:: Task instructions ::
Your response needs to be the data below, retyped exactly.

——————

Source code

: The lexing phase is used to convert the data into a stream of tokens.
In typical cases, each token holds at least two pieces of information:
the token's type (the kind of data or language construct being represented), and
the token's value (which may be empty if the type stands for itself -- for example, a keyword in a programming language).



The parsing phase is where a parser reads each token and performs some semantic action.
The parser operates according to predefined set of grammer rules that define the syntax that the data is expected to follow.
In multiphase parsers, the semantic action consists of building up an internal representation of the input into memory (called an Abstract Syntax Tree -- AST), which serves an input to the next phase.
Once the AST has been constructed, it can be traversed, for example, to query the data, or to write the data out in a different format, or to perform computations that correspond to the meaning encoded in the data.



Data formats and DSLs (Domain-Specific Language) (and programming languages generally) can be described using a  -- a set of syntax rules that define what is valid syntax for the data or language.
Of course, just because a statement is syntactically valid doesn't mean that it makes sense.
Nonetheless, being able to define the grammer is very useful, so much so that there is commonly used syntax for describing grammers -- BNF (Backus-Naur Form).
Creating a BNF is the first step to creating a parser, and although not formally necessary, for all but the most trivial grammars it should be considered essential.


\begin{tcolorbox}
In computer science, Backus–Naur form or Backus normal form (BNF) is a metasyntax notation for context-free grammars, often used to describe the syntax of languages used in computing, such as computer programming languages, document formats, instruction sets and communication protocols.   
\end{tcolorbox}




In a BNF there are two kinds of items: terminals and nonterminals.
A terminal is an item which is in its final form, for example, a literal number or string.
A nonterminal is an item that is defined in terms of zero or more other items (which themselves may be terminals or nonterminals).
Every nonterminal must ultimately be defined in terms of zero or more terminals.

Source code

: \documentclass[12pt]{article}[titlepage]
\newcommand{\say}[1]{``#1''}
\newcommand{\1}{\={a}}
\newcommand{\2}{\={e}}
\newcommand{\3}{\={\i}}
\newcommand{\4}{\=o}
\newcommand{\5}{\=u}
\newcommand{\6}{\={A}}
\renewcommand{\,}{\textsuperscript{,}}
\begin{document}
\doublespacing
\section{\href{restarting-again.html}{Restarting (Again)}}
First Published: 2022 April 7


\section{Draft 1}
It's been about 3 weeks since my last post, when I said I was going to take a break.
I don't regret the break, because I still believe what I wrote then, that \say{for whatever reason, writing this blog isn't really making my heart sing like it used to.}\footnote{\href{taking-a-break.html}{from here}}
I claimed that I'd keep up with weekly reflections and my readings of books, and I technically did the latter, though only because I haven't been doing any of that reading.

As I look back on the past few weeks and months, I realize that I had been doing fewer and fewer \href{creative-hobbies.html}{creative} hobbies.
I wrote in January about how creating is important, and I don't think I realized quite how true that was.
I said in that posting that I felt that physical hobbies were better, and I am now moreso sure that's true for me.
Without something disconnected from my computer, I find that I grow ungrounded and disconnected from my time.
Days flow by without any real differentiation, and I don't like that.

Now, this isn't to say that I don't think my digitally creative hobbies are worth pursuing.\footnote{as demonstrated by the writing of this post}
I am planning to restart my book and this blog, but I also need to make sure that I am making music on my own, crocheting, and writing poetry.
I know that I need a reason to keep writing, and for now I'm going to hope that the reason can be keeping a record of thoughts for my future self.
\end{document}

——————

:: Expected answer ::
Source code

: The lexing phase is used to convert the data into a stream of tokens.
In typical cases, each token holds at least two pieces of information:
the token's type (the kind of data or language construct being represented), and
the token's value (which may be empty if the type stands for itself -- for example, a keyword in a programming language).



The parsing phase is where a parser reads each token and performs some semantic action.
The parser operates according to predefined set of grammer rules that define the syntax that the data is expected to follow.
In multiphase parsers, the semantic action consists of building up an internal representation of the input into memory (called an Abstract Syntax Tree -- AST), which serves an input to the next phase.
Once the AST has been constructed, it can be traversed, for example, to query the data, or to write the data out in a different format, or to perform computations that correspond to the meaning encoded in the data.



Data formats and DSLs (Domain-Specific Language) (and programming languages generally) can be described using a  -- a set of syntax rules that define what is valid syntax for the data or language.
Of course, just because a statement is syntactically valid doesn't mean that it makes sense.
Nonetheless, being able to define the grammer is very useful, so much so that there is commonly used syntax for describing grammers -- BNF (Backus-Naur Form).
Creating a BNF is the first step to creating a parser, and although not formally necessary, for all but the most trivial grammars it should be considered essential.


\begin{tcolorbox}
In computer science, Backus–Naur form or Backus normal form (BNF) is a metasyntax notation for context-free grammars, often used to describe the syntax of languages used in computing, such as computer programming languages, document formats, instruction sets and communication protocols.   
\end{tcolorbox}




In a BNF there are two kinds of items: terminals and nonterminals.
A terminal is an item which is in its final form, for example, a literal number or string.
A nonterminal is an item that is defined in terms of zero or more other items (which themselves may be terminals or nonterminals).
Every nonterminal must ultimately be defined in terms of zero or more terminals.

Source code

: \documentclass[12pt]{article}[titlepage]
\newcommand{\say}[1]{``#1''}
\newcommand{\1}{\={a}}
\newcommand{\2}{\={e}}
\newcommand{\3}{\={\i}}
\newcommand{\4}{\=o}
\newcommand{\5}{\=u}
\newcommand{\6}{\={A}}
\renewcommand{\,}{\textsuperscript{,}}
\begin{document}
\doublespacing
\section{\href{restarting-again.html}{Restarting (Again)}}
First Published: 2022 April 7


\section{Draft 1}
It's been about 3 weeks since my last post, when I said I was going to take a break.
I don't regret the break, because I still believe what I wrote then, that \say{for whatever reason, writing this blog isn't really making my heart sing like it used to.}\footnote{\href{taking-a-break.html}{from here}}
I claimed that I'd keep up with weekly reflections and my readings of books, and I technically did the latter, though only because I haven't been doing any of that reading.

As I look back on the past few weeks and months, I realize that I had been doing fewer and fewer \href{creative-hobbies.html}{creative} hobbies.
I wrote in January about how creating is important, and I don't think I realized quite how true that was.
I said in that posting that I felt that physical hobbies were better, and I am now moreso sure that's true for me.
Without something disconnected from my computer, I find that I grow ungrounded and disconnected from my time.
Days flow by without any real differentiation, and I don't like that.

Now, this isn't to say that I don't think my digitally creative hobbies are worth pursuing.\footnote{as demonstrated by the writing of this post}
I am planning to restart my book and this blog, but I also need to make sure that I am making music on my own, crocheting, and writing poetry.
I know that I need a reason to keep writing, and for now I'm going to hope that the reason can be keeping a record of thoughts for my future self.
\end{document}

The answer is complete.